# Introduction to GPU Programming with Python
## Numba + CUDA

Universal functions are great for element wise operations. However, not all operations are element wise. To compile a function on the GPU that is not element wise, we must use `numba.cuda.jit`.


Several important terms in the topic of CUDA programming are listed here:

- host: the CPU

- device: the GPU

- host memory: the system main memory

- device memory: onboard memory on a GPU card

- kernels: a GPU function launched by the host and executed on the device

- device function: a GPU function executed on the device which can only be called from the device (i.e. from a kernel or another device function)


### CPU vs.

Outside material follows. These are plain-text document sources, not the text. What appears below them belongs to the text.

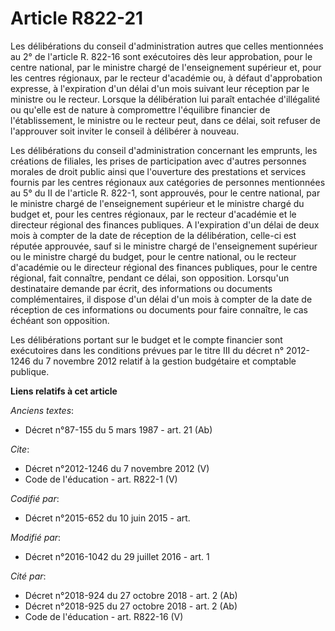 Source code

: # Article R822-21

Les délibérations du conseil d'administration autres que celles mentionnées au 2° de l'article R. 822-16 sont exécutoires dès
leur approbation, pour le centre national, par le ministre chargé de l'enseignement supérieur et, pour les centres régionaux,
par le recteur d'académie ou, à défaut d'approbation expresse, à l'expiration d'un délai d'un mois suivant leur réception par
le ministre ou le recteur. Lorsque la délibération lui paraît entachée d'illégalité ou qu'elle est de nature à compromettre
l'équilibre financier de l'établissement, le ministre ou le recteur peut, dans ce délai, soit refuser de l'approuver soit
inviter le conseil à délibérer à nouveau. 

Les délibérations du conseil d'administration concernant les emprunts, les créations de filiales, les prises de participation
avec d'autres personnes morales de droit public ainsi que l'ouverture des prestations et services fournis par les centres
régionaux aux catégories de personnes mentionnées au 5° du II de l'article R. 822-1, sont approuvés, pour le centre national,
par le ministre chargé de l'enseignement supérieur et le ministre chargé du budget et, pour les centres régionaux, par le
recteur d'académie et le directeur régional des finances publiques. A l'expiration d'un délai de deux mois à compter de la
date de réception de la délibération, celle-ci est réputée approuvée, sauf si le ministre chargé de l'enseignement supérieur
ou le ministre chargé du budget, pour le centre national, ou le recteur d'académie ou le directeur régional des finances
publiques, pour le centre régional, fait connaître, pendant ce délai, son opposition. Lorsqu'un destinataire demande par
écrit, des informations ou documents complémentaires, il dispose d'un délai d'un mois à compter de la date de réception de
ces informations ou documents pour faire connaître, le cas échéant son opposition. 

Les délibérations portant sur le budget et le compte financier sont exécutoires dans les conditions prévues par le titre III
du décret n° 2012-1246 du 7 novembre 2012 relatif à la gestion budgétaire et comptable publique.

**Liens relatifs à cet article**

_Anciens textes_:

  - Décret n°87-155 du 5 mars 1987 - art. 21 (Ab)

_Cite_:

  - Décret n°2012-1246 du 7 novembre 2012 (V)
  - Code de l'éducation - art. R822-1 (V)

_Codifié par_:

  - Décret n°2015-652 du 10 juin 2015 - art.

_Modifié par_:

  - Décret n°2016-1042 du 29 juillet 2016 - art. 1

_Cité par_:

  - Décret n°2018-924 du 27 octobre 2018 - art. 2 (Ab)
  - Décret n°2018-925 du 27 octobre 2018 - art. 2 (Ab)
  - Code de l'éducation - art. R822-16 (V)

GPU

CPUs are optimized for latency.

A CPU tries to execute a given instruction as quickly as possible, i.e., it tries to keep the latency (the time between issuing and executing an instruction) as short as possible. CPUs use caches and a lot of control logic to achieve this goal.

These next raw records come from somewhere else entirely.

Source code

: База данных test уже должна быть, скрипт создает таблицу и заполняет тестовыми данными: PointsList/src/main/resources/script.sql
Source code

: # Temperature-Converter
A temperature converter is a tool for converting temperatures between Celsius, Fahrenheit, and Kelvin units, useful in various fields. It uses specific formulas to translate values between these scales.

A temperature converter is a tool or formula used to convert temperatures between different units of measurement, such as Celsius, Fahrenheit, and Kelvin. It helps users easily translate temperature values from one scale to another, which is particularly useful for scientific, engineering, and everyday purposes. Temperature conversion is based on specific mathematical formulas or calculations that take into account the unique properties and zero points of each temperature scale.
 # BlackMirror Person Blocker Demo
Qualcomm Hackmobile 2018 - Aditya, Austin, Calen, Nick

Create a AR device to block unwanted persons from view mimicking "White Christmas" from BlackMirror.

GPUs are optimized for throughput.

GPUs were (and are) made to display graphics on your screen. It doesn't matter how quickly a GPU can update a single pixel. It's important how quickly it can update all of the pixels on the screen (more than 2 million on an HD display). In addition it often must perform the same operation on a lot of vertices or pixels.


### Short intro to CUDA

CUDA - Compute Unified Device Architecture

Provides access to instructions and memory of massively parallel elements in CUDA-enabled GPUs

### GPU Architecture
![](images/GPU-architecture.png)

#### <font color='blue'>CUDA sees GPU as: </font>
- lots of streaming microprocessors(SMs)
- separate GPU memory
- scheduler
- thousands of compute threads (similar to CPU compute threads)

#### <font color='blue'>Thousands of threads attack the same code </font>
![](images/threads_attack.png)

#### <font color='blue'>To manage this many threads we need: </font>
- to ID each thread
- organize these threads
- schedule them for execution

#### <font color='blue'>How threads are organized: </font>
- threads within a bock cooperate (exchange data via shared memory)
- threads in different blocks can not cooperate

#### <font color='blue'>Threads layout: </font>
- threads are organized into blocks
- blocks are organized into a grid
- SM executes one block at a time

#### <font color='blue'>Simple CUDA program run on GPU threads is called </font><font color='red'>KERNEL </font>
![](images/block_grid.png)

### CUDA Programming Recepie
- copy input data from CPU memory to GPU memory
- load GPU program (KERNEL) and execute
- copy results from the GPU memory back to the CPU memory
### GPU execution model

GPUs use many lightweight threads.
GPUs hide latency instead of avoiding it
GPUs work best if the problem can me mapped on a grid.

### CUDA Block-Threading model
#### Thread positioning:
To help deal with multi-dimensional arrays, CUDA allows you to specify multi-dimensional blocks and grids. In the example above, you could make blockspergrid and threadsperblock tuples of one, two or three integers. Compared to 1-dimensional declarations of equivalent sizes, this doesn’t change anything to the efficiency or behaviour of generated code, but can help you write your algorithms in a more natural way.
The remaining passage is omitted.